Top of SUPPLIED DATA

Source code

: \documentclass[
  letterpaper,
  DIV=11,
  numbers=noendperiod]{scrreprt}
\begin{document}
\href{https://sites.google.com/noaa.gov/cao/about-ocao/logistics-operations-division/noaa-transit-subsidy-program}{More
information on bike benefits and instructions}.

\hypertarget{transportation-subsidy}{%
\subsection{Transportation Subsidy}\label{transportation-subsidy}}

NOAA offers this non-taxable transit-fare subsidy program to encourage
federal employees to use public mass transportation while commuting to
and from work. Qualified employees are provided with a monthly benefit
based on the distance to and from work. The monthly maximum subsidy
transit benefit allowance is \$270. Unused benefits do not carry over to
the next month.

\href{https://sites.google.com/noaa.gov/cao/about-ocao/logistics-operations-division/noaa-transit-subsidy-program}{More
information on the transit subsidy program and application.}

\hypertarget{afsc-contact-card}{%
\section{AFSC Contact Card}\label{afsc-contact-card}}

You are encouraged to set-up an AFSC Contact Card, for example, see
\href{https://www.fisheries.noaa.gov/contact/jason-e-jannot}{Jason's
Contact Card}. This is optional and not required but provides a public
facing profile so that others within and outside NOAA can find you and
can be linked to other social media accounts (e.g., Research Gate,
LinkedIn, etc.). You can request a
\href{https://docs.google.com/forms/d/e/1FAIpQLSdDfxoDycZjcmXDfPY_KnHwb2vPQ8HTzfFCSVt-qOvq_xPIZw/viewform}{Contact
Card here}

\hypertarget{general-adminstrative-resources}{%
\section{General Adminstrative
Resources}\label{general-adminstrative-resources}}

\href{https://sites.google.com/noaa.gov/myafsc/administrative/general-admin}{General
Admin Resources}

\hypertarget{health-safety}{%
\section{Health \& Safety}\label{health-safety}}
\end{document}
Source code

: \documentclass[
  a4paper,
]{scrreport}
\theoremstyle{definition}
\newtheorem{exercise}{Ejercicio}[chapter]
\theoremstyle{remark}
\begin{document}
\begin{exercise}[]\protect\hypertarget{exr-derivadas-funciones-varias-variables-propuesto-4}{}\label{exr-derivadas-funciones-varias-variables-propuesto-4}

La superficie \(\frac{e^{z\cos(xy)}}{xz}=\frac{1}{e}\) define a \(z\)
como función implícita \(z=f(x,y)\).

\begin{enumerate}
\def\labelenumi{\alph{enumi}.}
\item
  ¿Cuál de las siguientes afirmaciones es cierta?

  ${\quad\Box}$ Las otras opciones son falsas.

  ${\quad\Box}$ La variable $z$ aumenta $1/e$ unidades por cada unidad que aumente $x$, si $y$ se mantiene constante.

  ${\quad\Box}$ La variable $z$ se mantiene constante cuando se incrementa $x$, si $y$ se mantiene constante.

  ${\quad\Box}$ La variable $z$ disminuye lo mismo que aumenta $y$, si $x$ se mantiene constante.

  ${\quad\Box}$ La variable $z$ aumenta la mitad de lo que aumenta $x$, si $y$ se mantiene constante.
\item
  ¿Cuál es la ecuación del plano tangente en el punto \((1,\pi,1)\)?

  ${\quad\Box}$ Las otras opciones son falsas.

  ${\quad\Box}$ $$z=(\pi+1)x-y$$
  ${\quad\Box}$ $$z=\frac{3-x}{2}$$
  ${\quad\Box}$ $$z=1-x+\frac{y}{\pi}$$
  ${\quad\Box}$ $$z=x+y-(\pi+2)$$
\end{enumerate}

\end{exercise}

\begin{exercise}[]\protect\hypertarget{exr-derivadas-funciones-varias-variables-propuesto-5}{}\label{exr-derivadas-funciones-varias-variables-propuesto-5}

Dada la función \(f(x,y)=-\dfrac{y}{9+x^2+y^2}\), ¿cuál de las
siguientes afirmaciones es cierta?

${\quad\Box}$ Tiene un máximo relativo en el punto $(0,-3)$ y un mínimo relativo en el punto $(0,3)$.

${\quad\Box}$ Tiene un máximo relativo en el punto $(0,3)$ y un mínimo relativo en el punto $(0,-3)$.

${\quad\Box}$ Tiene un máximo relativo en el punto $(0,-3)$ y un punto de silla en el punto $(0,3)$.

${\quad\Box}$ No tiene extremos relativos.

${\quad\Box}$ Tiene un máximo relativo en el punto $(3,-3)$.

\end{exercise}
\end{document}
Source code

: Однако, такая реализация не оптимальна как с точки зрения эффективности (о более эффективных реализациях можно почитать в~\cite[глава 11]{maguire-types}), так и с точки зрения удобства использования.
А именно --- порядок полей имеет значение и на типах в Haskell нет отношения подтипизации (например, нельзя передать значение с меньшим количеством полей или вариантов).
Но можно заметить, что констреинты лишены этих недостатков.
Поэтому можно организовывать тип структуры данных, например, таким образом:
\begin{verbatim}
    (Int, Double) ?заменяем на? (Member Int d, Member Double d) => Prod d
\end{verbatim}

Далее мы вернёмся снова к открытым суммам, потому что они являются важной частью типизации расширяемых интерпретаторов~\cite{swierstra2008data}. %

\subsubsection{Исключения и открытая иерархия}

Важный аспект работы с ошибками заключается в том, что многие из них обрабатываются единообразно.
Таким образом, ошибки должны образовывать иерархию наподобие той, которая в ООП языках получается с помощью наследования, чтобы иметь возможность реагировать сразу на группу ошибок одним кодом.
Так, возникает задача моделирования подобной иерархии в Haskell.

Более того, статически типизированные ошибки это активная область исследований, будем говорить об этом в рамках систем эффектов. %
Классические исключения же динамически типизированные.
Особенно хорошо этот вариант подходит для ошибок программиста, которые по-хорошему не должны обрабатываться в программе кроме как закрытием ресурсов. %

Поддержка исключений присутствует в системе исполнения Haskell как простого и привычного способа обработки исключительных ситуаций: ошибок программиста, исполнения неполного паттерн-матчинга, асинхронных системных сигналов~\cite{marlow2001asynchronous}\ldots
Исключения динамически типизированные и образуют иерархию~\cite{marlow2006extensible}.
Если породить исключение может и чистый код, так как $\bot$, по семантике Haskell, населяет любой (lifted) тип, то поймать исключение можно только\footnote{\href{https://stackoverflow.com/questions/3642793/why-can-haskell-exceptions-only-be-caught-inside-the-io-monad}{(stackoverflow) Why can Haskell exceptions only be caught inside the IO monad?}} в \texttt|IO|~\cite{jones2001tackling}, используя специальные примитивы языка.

Bottom of SUPPLIED DATA
Top of SUPPLIED DATA

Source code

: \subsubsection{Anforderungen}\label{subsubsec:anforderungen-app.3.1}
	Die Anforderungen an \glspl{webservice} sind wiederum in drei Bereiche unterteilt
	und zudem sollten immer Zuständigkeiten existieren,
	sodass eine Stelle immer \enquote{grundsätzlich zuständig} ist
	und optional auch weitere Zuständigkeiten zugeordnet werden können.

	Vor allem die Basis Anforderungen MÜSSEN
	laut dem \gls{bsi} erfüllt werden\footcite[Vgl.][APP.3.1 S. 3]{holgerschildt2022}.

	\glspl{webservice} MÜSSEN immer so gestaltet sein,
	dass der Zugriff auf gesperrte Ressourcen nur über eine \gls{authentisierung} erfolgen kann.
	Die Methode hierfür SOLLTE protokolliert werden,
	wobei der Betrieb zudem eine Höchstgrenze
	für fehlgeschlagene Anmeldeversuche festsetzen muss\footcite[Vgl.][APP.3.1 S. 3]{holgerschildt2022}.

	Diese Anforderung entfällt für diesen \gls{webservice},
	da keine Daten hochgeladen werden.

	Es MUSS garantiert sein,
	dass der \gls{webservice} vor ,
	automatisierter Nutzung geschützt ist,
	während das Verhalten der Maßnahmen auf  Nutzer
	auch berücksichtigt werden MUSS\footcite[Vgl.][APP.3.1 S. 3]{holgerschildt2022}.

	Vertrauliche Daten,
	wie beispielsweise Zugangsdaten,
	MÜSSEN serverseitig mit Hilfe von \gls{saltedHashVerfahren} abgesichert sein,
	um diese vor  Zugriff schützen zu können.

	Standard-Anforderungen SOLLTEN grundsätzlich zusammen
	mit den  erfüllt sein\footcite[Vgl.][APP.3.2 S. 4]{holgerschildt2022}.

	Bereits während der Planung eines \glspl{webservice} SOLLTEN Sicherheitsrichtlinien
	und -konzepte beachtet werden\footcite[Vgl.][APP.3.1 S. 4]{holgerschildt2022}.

Bottom of SUPPLIED DATA

# TASK INSTRUCTIONS
Above are the records. Copy the lines beginning at the one that has "dass der Zugriff" and ending with the one that has "und -konzepte beachtet", unchanged.

# EXPECTED OUTPUT
	dass der Zugriff auf gesperrte Ressourcen nur über eine \gls{authentisierung} erfolgen kann.
	Die Methode hierfür SOLLTE protokolliert werden,
	wobei der Betrieb zudem eine Höchstgrenze
	für fehlgeschlagene Anmeldeversuche festsetzen muss\footcite[Vgl.][APP.3.1 S. 3]{holgerschildt2022}.

	Diese Anforderung entfällt für diesen \gls{webservice},
	da keine Daten hochgeladen werden.

	Es MUSS garantiert sein,
	dass der \gls{webservice} vor ,
	automatisierter Nutzung geschützt ist,
	während das Verhalten der Maßnahmen auf  Nutzer
	auch berücksichtigt werden MUSS\footcite[Vgl.][APP.3.1 S. 3]{holgerschildt2022}.

	Vertrauliche Daten,
	wie beispielsweise Zugangsdaten,
	MÜSSEN serverseitig mit Hilfe von \gls{saltedHashVerfahren} abgesichert sein,
	um diese vor  Zugriff schützen zu können.

	Standard-Anforderungen SOLLTEN grundsätzlich zusammen
	mit den  erfüllt sein\footcite[Vgl.][APP.3.2 S. 4]{holgerschildt2022}.

	Bereits während der Planung eines \glspl{webservice} SOLLTEN Sicherheitsrichtlinien
	und -konzepte beachtet werden\footcite[Vgl.][APP.3.1 S. 4]{holgerschildt2022}.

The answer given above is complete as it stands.